Singapore (Platts)--2Jul2012
China's domestic thermal coal market will remain challenging in the third quarter of this year due to lower power demand growth and higher hydro power utilization, according to Japanese brokerage Nomura.
It also sees more non-coal-fired power alternatives like hydro, wind and nuclear projects being commissioned in the second half of the year in China.
"Rising cheap seaborne coal imports will likely drag down domestic prices and narrow the price gap, and power shortages during summer are not likely to be as severe as we had expected earlier," analyst Ivan Lee said in a research note dated June 29.
US coal exports jumped 31% to 107 million mt in 2011 compared to the previous year, with 39% of new supplies shipped to Korea, Japan, India and China, the analyst noted, adding that US coal represented 6% of the Asia-Pacific seaborne market.

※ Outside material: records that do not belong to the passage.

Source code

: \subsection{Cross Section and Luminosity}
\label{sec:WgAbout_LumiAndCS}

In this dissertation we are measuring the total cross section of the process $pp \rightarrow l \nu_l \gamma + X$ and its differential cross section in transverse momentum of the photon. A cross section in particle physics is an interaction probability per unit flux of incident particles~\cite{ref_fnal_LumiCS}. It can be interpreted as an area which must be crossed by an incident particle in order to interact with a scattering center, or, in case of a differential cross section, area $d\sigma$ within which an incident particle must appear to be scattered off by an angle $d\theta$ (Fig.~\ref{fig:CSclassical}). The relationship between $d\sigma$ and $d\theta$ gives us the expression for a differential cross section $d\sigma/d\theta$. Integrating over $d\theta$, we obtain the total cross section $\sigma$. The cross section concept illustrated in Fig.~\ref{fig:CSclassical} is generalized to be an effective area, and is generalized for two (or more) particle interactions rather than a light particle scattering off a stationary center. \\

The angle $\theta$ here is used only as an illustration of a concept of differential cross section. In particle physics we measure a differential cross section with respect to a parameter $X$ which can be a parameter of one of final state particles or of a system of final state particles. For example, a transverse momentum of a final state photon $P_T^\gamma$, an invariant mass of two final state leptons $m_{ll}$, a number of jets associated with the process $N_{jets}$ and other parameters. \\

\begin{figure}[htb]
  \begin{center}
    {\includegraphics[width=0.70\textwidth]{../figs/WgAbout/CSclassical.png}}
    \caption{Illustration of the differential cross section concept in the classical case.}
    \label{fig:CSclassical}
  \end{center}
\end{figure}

At a time when European demand is weak, increased US availability of coal due to the glut of cheap shale gas there has seen more coal be diverted to Asia, creating a surplus in the Asia-Pacific region as China's power generation slows, the analyst said.
"Therefore, a rebound in coal prices, driven by supply response, could be subdued if coal-to-gas substitution continues and more coal from the US goes to the Asia-Pacific region," Lee said.
In China, the Qinhuangdao thermal coal spot price had fallen 7.2% week-on-week to 680 Yuan/mt as of June 25, the biggest one-week fall over the past three years, the analyst noted, adding that the Bohai-Rim Steam Coal Index had fallen 3.7% week-on-week to 702 Yuan/mt as of June 27.
In Guangzhou port, coal sourced from Qinhuangdao was at a 10.3% premium to that sourced from Newcastle, Australia, the analyst said.
A further increase in Chinese imports of seaborne coal could likely be triggered by the cheap international coal prices, which are still trading at a 10% discount to Chinese domestic market, the analyst said.
"We see limited downside risk for seaborne coal prices but a potential 10-15% downside for Chinese prices," the analyst said, adding that Chinese spot coal prices could bottom in the third quarter of this year and remain low for the rest of the year.